### Exercise prompt
The response should consist of every line below, restated exactly, with no pictures.

### Data listing
####################

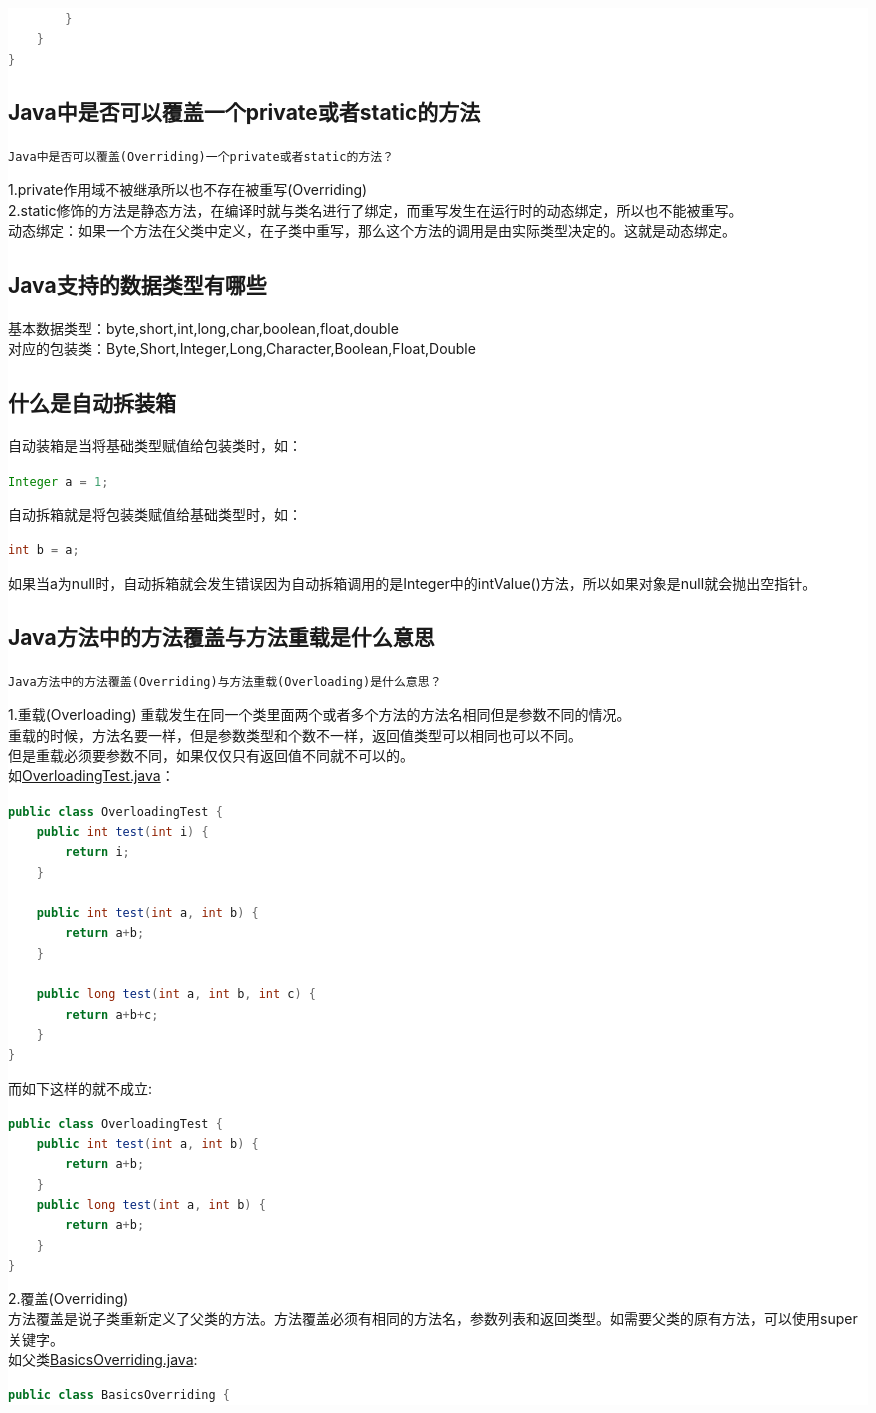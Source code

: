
 ```java
        }
    }
}
```
## Java中是否可以覆盖一个private或者static的方法
    Java中是否可以覆盖(Overriding)一个private或者static的方法？
1.private作用域不被继承所以也不存在被重写(Overriding)  
2.static修饰的方法是静态方法，在编译时就与类名进行了绑定，而重写发生在运行时的动态绑定，所以也不能被重写。  
动态绑定：如果一个方法在父类中定义，在子类中重写，那么这个方法的调用是由实际类型决定的。这就是动态绑定。
## Java支持的数据类型有哪些
基本数据类型：byte,short,int,long,char,boolean,float,double  
对应的包装类：Byte,Short,Integer,Long,Character,Boolean,Float,Double
## 什么是自动拆装箱
自动装箱是当将基础类型赋值给包装类时，如：
```java
Integer a = 1;
```
自动拆箱就是将包装类赋值给基础类型时，如：
```java
int b = a;
```
如果当a为null时，自动拆箱就会发生错误因为自动拆箱调用的是Integer中的intValue()方法，所以如果对象是null就会抛出空指针。
## Java方法中的方法覆盖与方法重载是什么意思
    Java方法中的方法覆盖(Overriding)与方法重载(Overloading)是什么意思？
1.重载(Overloading)
重载发生在同一个类里面两个或者多个方法的方法名相同但是参数不同的情况。  
重载的时候，方法名要一样，但是参数类型和个数不一样，返回值类型可以相同也可以不同。  
但是重载必须要参数不同，如果仅仅只有返回值不同就不可以的。  
如[OverloadingTest.java](java/OverloadingTest.java)：
```java
public class OverloadingTest {
    public int test(int i) {
        return i;
    }

    public int test(int a, int b) {
        return a+b;
    }

    public long test(int a, int b, int c) {
        return a+b+c;
    }
}
```
而如下这样的就不成立:
```java
public class OverloadingTest {
    public int test(int a, int b) {
        return a+b;
    }
    public long test(int a, int b) {
        return a+b;
    }
}
```
2.覆盖(Overriding)  
方法覆盖是说子类重新定义了父类的方法。方法覆盖必须有相同的方法名，参数列表和返回类型。如需要父类的原有方法，可以使用super关键字。  
如父类[BasicsOverriding.java](java/BasicsOverriding.java):
```java
public class BasicsOverriding {
```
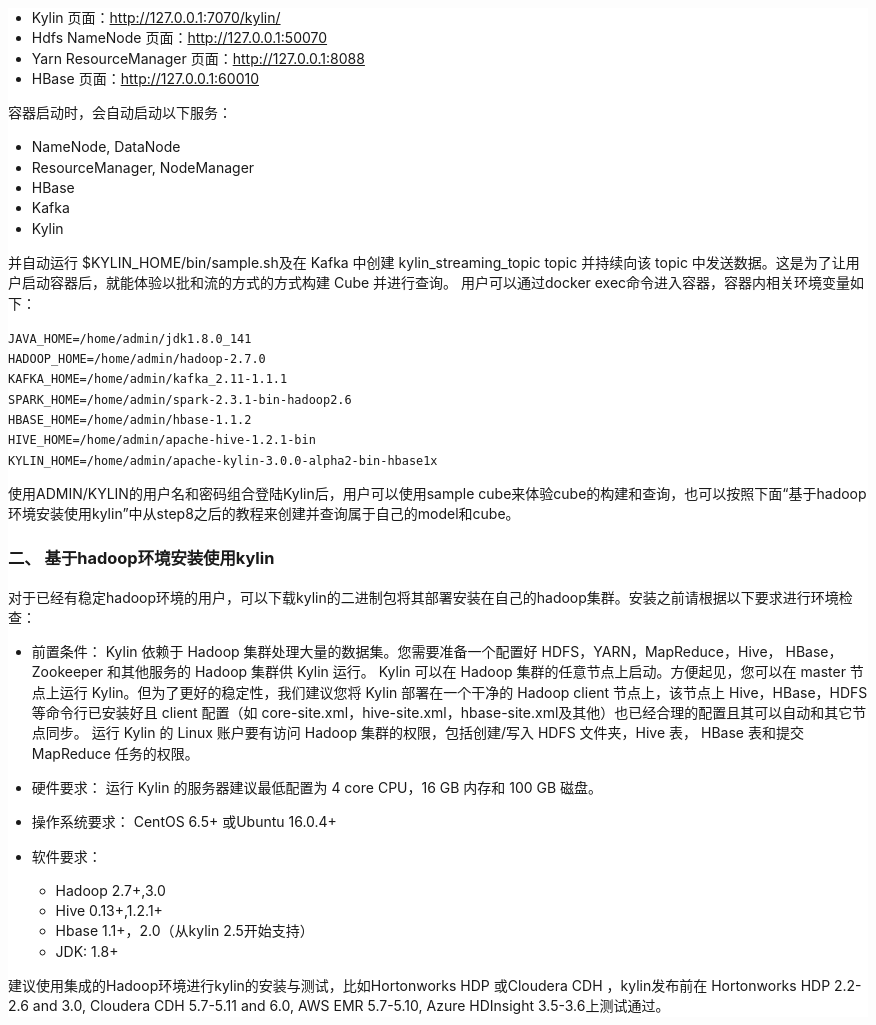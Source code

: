 - Kylin 页面：http://127.0.0.1:7070/kylin/
- Hdfs NameNode 页面：http://127.0.0.1:50070
- Yarn ResourceManager 页面：http://127.0.0.1:8088
- HBase 页面：http://127.0.0.1:60010

容器启动时，会自动启动以下服务：

- NameNode, DataNode
- ResourceManager, NodeManager
- HBase
- Kafka
- Kylin

并自动运行 $KYLIN_HOME/bin/sample.sh及在 Kafka 中创建 kylin_streaming_topic topic 并持续向该 topic 中发送数据。这是为了让用户启动容器后，就能体验以批和流的方式的方式构建 Cube 并进行查询。
用户可以通过docker exec命令进入容器，容器内相关环境变量如下：

```
JAVA_HOME=/home/admin/jdk1.8.0_141
HADOOP_HOME=/home/admin/hadoop-2.7.0
KAFKA_HOME=/home/admin/kafka_2.11-1.1.1
SPARK_HOME=/home/admin/spark-2.3.1-bin-hadoop2.6
HBASE_HOME=/home/admin/hbase-1.1.2
HIVE_HOME=/home/admin/apache-hive-1.2.1-bin
KYLIN_HOME=/home/admin/apache-kylin-3.0.0-alpha2-bin-hbase1x
```

使用ADMIN/KYLIN的用户名和密码组合登陆Kylin后，用户可以使用sample cube来体验cube的构建和查询，也可以按照下面“基于hadoop环境安装使用kylin”中从step8之后的教程来创建并查询属于自己的model和cube。

### 二、	基于hadoop环境安装使用kylin
对于已经有稳定hadoop环境的用户，可以下载kylin的二进制包将其部署安装在自己的hadoop集群。安装之前请根据以下要求进行环境检查：

- 前置条件：
Kylin 依赖于 Hadoop 集群处理大量的数据集。您需要准备一个配置好 HDFS，YARN，MapReduce，Hive， HBase，Zookeeper 和其他服务的 Hadoop 集群供 Kylin 运行。
Kylin 可以在 Hadoop 集群的任意节点上启动。方便起见，您可以在 master 节点上运行 Kylin。但为了更好的稳定性，我们建议您将 Kylin 部署在一个干净的 Hadoop client 节点上，该节点上 Hive，HBase，HDFS 等命令行已安装好且 client 配置（如 core-site.xml，hive-site.xml，hbase-site.xml及其他）也已经合理的配置且其可以自动和其它节点同步。
运行 Kylin 的 Linux 账户要有访问 Hadoop 集群的权限，包括创建/写入 HDFS 文件夹，Hive 表， HBase 表和提交 MapReduce 任务的权限。

- 硬件要求：
运行 Kylin 的服务器建议最低配置为 4 core CPU，16 GB 内存和 100 GB 磁盘。

- 操作系统要求：
CentOS 6.5+ 或Ubuntu 16.0.4+

- 软件要求：
  - Hadoop 2.7+,3.0
  - Hive 0.13+,1.2.1+
  - Hbase 1.1+，2.0（从kylin 2.5开始支持）
  - JDK: 1.8+

建议使用集成的Hadoop环境进行kylin的安装与测试，比如Hortonworks HDP 或Cloudera CDH ，kylin发布前在 Hortonworks HDP 2.2-2.6 and 3.0, Cloudera CDH 5.7-5.11 and 6.0, AWS EMR 5.7-5.10, Azure HDInsight 3.5-3.6上测试通过。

####################

### Answer area
Source code

:
 ```java
        }
    }
}
```
## Java中是否可以覆盖一个private或者static的方法
    Java中是否可以覆盖(Overriding)一个private或者static的方法？
1.private作用域不被继承所以也不存在被重写(Overriding)  
2.static修饰的方法是静态方法，在编译时就与类名进行了绑定，而重写发生在运行时的动态绑定，所以也不能被重写。  
动态绑定：如果一个方法在父类中定义，在子类中重写，那么这个方法的调用是由实际类型决定的。这就是动态绑定。
## Java支持的数据类型有哪些
基本数据类型：byte,short,int,long,char,boolean,float,double  
对应的包装类：Byte,Short,Integer,Long,Character,Boolean,Float,Double
## 什么是自动拆装箱
自动装箱是当将基础类型赋值给包装类时，如：
```java
Integer a = 1;
```
自动拆箱就是将包装类赋值给基础类型时，如：
```java
int b = a;
```
如果当a为null时，自动拆箱就会发生错误因为自动拆箱调用的是Integer中的intValue()方法，所以如果对象是null就会抛出空指针。
## Java方法中的方法覆盖与方法重载是什么意思
    Java方法中的方法覆盖(Overriding)与方法重载(Overloading)是什么意思？
1.重载(Overloading)
重载发生在同一个类里面两个或者多个方法的方法名相同但是参数不同的情况。  
重载的时候，方法名要一样，但是参数类型和个数不一样，返回值类型可以相同也可以不同。  
但是重载必须要参数不同，如果仅仅只有返回值不同就不可以的。  
如[OverloadingTest.java](java/OverloadingTest.java)：
```java
public class OverloadingTest {
    public int test(int i) {
        return i;
    }

    public int test(int a, int b) {
        return a+b;
    }

    public long test(int a, int b, int c) {
        return a+b+c;
    }
}
```
而如下这样的就不成立:
```java
public class OverloadingTest {
    public int test(int a, int b) {
        return a+b;
    }
    public long test(int a, int b) {
        return a+b;
    }
}
```
2.覆盖(Overriding)  
方法覆盖是说子类重新定义了父类的方法。方法覆盖必须有相同的方法名，参数列表和返回类型。如需要父类的原有方法，可以使用super关键字。  
如父类[BasicsOverriding.java](java/BasicsOverriding.java):
```java
public class BasicsOverriding {
```
Source code

: - Kylin 页面：http://127.0.0.1:7070/kylin/
- Hdfs NameNode 页面：http://127.0.0.1:50070
- Yarn ResourceManager 页面：http://127.0.0.1:8088
- HBase 页面：http://127.0.0.1:60010

容器启动时，会自动启动以下服务：

- NameNode, DataNode
- ResourceManager, NodeManager
- HBase
- Kafka
- Kylin

并自动运行 $KYLIN_HOME/bin/sample.sh及在 Kafka 中创建 kylin_streaming_topic topic 并持续向该 topic 中发送数据。这是为了让用户启动容器后，就能体验以批和流的方式的方式构建 Cube 并进行查询。
用户可以通过docker exec命令进入容器，容器内相关环境变量如下：

```
JAVA_HOME=/home/admin/jdk1.8.0_141
HADOOP_HOME=/home/admin/hadoop-2.7.0
KAFKA_HOME=/home/admin/kafka_2.11-1.1.1
SPARK_HOME=/home/admin/spark-2.3.1-bin-hadoop2.6
HBASE_HOME=/home/admin/hbase-1.1.2
HIVE_HOME=/home/admin/apache-hive-1.2.1-bin
KYLIN_HOME=/home/admin/apache-kylin-3.0.0-alpha2-bin-hbase1x
```

使用ADMIN/KYLIN的用户名和密码组合登陆Kylin后，用户可以使用sample cube来体验cube的构建和查询，也可以按照下面“基于hadoop环境安装使用kylin”中从step8之后的教程来创建并查询属于自己的model和cube。

### 二、	基于hadoop环境安装使用kylin
对于已经有稳定hadoop环境的用户，可以下载kylin的二进制包将其部署安装在自己的hadoop集群。安装之前请根据以下要求进行环境检查：

- 前置条件：
Kylin 依赖于 Hadoop 集群处理大量的数据集。您需要准备一个配置好 HDFS，YARN，MapReduce，Hive， HBase，Zookeeper 和其他服务的 Hadoop 集群供 Kylin 运行。
Kylin 可以在 Hadoop 集群的任意节点上启动。方便起见，您可以在 master 节点上运行 Kylin。但为了更好的稳定性，我们建议您将 Kylin 部署在一个干净的 Hadoop client 节点上，该节点上 Hive，HBase，HDFS 等命令行已安装好且 client 配置（如 core-site.xml，hive-site.xml，hbase-site.xml及其他）也已经合理的配置且其可以自动和其它节点同步。
运行 Kylin 的 Linux 账户要有访问 Hadoop 集群的权限，包括创建/写入 HDFS 文件夹，Hive 表， HBase 表和提交 MapReduce 任务的权限。

- 硬件要求：
运行 Kylin 的服务器建议最低配置为 4 core CPU，16 GB 内存和 100 GB 磁盘。

- 操作系统要求：
CentOS 6.5+ 或Ubuntu 16.0.4+

- 软件要求：
  - Hadoop 2.7+,3.0
  - Hive 0.13+,1.2.1+
  - Hbase 1.1+，2.0（从kylin 2.5开始支持）
  - JDK: 1.8+

建议使用集成的Hadoop环境进行kylin的安装与测试，比如Hortonworks HDP 或Cloudera CDH ，kylin发布前在 Hortonworks HDP 2.2-2.6 and 3.0, Cloudera CDH 5.7-5.11 and 6.0, AWS EMR 5.7-5.10, Azure HDInsight 3.5-3.6上测试通过。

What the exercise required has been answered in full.